Das Bundesverwaltungsgericht fasst durch den Richter Mag. KOREN im Verfahren des Gebührenersatzes betreffend das Vergabeverfahren "Reinigungsdienstleistungen Wien II, GZ 2601.03552," der Auftraggeber Republik Österreich (Bund), Bundesimmobiliengesellschaft m.b.H., Wasserleitungsverband Nördliches Burgenland, Krankenfürsorgeanstalt der Bediensteten der Stadt Wien, Verein Neustart, vergebende Stelle Bundesbeschaffung GmbH (BBG), Lasallestraße 9b, 1020 Wien, vertreten durch die Finanzprokuratur, Singerstraße 17-19, 1011 Wien, aufgrund des Antrages der Antragstellerin XXXX GmbH, vertreten durch Breitenfeld Rechtsanwälte GmbH & Co KG, Marc-Aurel-Straße 6, 1010 Wien, vom 01.03.2021, folgenden Beschluss:

A)

Dem Antrag auf Ersatz der entrichteten Pauschalgebühren wird stattgegeben.

Die Auftraggeberin, Republik Österreich (Bund), ist verpflichtet, der Antragstellerin, der XXXX , die für den Antrag auf Erlassung einer einstweiligen Verfügung, den Antrag auf Nichtigerklärung der Ausscheidensentscheidung sowie den Antrag auf Nichtigerklärung, mit welchem Bieter die Rahmenvereinbarung abgeschlossen werden soll, entrichteten Pauschalgebühren in der Höhe von gesamt EUR 29.808 binnen 14 Tagen ab Zustellung dieses Beschlusses zu Handen ihrer Rechtsvertreterin zu ersetzen.

B)

Die Revision ist gem. Art 133 Abs. 4 B-VG nicht zulässig.


Text


Begründung:

I. Verfahrensgang:

Mit Schreiben vom 01.03.2021, beim BVwG eingebracht am gleichen Tag, begehrte die Antragstellerin (ASt) die Nichtigerklärung der am 19.02.2021 bekannt gegebenen Ausscheidensentscheidung zu Los 14, die Nichtigerklärung der Entscheidung vom 26.02.2021, mit welchem Bieter die Rahmenvereinbarung geschlossen werden soll, die Durchführung einer mündlichen Verhandlung, Akteneinsicht in alle von den Auftraggebern vorgelegten Bestandteile des Vergabeaktes sowie die des Nachprüfungsaktes, den Ersatz der entrichteten sowie die Rückerstattung zu viel entrichteter Pauschalgebühren, und die Erlassung einer einstweiligen Verfügung.
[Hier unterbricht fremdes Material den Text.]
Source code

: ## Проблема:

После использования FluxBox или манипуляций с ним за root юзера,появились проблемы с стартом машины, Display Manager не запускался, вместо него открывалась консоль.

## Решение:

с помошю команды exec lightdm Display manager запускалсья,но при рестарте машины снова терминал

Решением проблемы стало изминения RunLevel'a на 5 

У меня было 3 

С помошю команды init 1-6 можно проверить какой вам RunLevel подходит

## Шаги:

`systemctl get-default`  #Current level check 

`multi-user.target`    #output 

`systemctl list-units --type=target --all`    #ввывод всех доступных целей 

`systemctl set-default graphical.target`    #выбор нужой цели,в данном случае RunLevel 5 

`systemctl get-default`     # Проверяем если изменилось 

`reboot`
Begründend wurde von der Antragstellerin Folgendes ausgeführt:

Die Auftraggeber führen ein am 12.10.2020 im Supplement zum Amtsblatt der Europäischen Union zu 2020/S 198-480258 bekannt gemachtes Vergabeverfahren als offenes Verfahren mit Bestbieterprinzip im Oberschwellenbereich zu Reinigungsdienstleistungen in 17 Losen durch. Die Antragstellerin habe insbesondere zu Los 14 ein ausschreibungskonformes Angebot gelegt. Nach Aufklärungsersuchen vom 23.12.2020 zu einer Offenlegung der Kalkulation anhand eines vorgegebenen Formblattes und Beantwortung des Aufklärungsersuchens, sei der Antragstellerin mit Schreiben vom 19.02.2021 eine Ausscheidensentscheidung unter anderem zu Los 14 mitgeteilt worden. Mit einem Schreiben vom selben Tag sei der Antragstellerin mitgeteilt worden, dass beabsichtigt sei, die Rahmenvereinbarung zu Los 14 mit der XXXX GmbH abzuschließen. Mit Schreiben vom 26.02.2021 sei die Auswahlentscheidung geändert worden und sei mitgeteilt worden, dass beabsichtigt sei, die Rahmenvereinbarung zu Los 14 mit der XXXX GmbH abzuschließen.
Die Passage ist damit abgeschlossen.